◆ **WHAT TO WORK ON**
Write out again only the lines running from the one that contains "- **Specialized sections**: Add" to the end of the records below, including both the first and the last.

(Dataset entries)

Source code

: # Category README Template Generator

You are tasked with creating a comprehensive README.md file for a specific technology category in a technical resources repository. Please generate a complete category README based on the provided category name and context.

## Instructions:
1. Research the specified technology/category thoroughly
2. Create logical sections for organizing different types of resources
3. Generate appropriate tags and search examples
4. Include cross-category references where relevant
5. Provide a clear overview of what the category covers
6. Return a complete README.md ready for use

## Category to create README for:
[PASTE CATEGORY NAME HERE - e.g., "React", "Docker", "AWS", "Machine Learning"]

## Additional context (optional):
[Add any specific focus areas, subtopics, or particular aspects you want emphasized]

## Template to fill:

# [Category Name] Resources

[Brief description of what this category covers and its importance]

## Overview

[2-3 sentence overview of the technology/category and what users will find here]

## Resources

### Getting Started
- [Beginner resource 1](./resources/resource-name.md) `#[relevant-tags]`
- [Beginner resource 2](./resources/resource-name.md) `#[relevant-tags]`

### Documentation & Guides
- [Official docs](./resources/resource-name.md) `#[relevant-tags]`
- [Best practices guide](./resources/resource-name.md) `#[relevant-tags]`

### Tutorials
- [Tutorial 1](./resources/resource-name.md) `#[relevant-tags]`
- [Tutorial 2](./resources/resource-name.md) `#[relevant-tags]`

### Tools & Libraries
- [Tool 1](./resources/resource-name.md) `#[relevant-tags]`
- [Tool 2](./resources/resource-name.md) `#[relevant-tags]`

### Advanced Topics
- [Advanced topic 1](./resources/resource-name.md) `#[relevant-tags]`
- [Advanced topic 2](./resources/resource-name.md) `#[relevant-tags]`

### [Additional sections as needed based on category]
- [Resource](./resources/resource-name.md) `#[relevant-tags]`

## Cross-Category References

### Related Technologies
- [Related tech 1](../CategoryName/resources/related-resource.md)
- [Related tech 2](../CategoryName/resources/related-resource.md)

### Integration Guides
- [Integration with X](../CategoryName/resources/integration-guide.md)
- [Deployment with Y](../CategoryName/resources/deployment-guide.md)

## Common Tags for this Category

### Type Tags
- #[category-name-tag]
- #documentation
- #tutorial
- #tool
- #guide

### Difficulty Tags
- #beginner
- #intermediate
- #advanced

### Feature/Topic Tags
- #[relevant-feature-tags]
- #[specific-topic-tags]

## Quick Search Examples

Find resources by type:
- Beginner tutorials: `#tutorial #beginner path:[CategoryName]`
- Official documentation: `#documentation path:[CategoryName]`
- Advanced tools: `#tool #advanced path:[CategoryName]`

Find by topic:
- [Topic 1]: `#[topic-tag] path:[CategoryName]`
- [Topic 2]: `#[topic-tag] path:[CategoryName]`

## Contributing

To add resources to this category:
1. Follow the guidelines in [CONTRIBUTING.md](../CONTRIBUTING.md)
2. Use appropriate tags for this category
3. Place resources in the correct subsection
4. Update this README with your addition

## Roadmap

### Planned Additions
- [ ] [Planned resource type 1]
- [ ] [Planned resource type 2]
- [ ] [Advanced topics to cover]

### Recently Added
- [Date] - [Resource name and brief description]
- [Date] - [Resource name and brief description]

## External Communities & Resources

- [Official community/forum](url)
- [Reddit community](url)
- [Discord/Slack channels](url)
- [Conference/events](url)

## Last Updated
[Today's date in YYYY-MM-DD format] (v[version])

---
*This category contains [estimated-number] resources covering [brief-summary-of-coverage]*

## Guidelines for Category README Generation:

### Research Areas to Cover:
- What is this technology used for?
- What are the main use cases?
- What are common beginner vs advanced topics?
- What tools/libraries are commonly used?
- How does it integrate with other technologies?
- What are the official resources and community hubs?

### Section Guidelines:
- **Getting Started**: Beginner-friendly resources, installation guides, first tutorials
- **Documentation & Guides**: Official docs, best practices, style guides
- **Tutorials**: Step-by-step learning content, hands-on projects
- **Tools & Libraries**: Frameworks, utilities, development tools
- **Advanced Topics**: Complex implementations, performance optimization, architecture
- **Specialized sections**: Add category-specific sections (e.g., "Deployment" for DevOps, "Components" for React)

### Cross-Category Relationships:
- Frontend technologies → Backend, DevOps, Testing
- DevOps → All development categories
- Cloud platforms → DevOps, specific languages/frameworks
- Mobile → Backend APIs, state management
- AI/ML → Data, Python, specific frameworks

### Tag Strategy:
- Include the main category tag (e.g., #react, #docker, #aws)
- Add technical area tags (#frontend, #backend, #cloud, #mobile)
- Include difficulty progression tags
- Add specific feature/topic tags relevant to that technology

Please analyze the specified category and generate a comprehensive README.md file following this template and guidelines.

◆ **WRITTEN REPLY**
- **Specialized sections**: Add category-specific sections (e.g., "Deployment" for DevOps, "Components" for React)

### Cross-Category Relationships:
- Frontend technologies → Backend, DevOps, Testing
- DevOps → All development categories
- Cloud platforms → DevOps, specific languages/frameworks
- Mobile → Backend APIs, state management
- AI/ML → Data, Python, specific frameworks

### Tag Strategy:
- Include the main category tag (e.g., #react, #docker, #aws)
- Add technical area tags (#frontend, #backend, #cloud, #mobile)
- Include difficulty progression tags
- Add specific feature/topic tags relevant to that technology

Please analyze the specified category and generate a comprehensive README.md file following this template and guidelines.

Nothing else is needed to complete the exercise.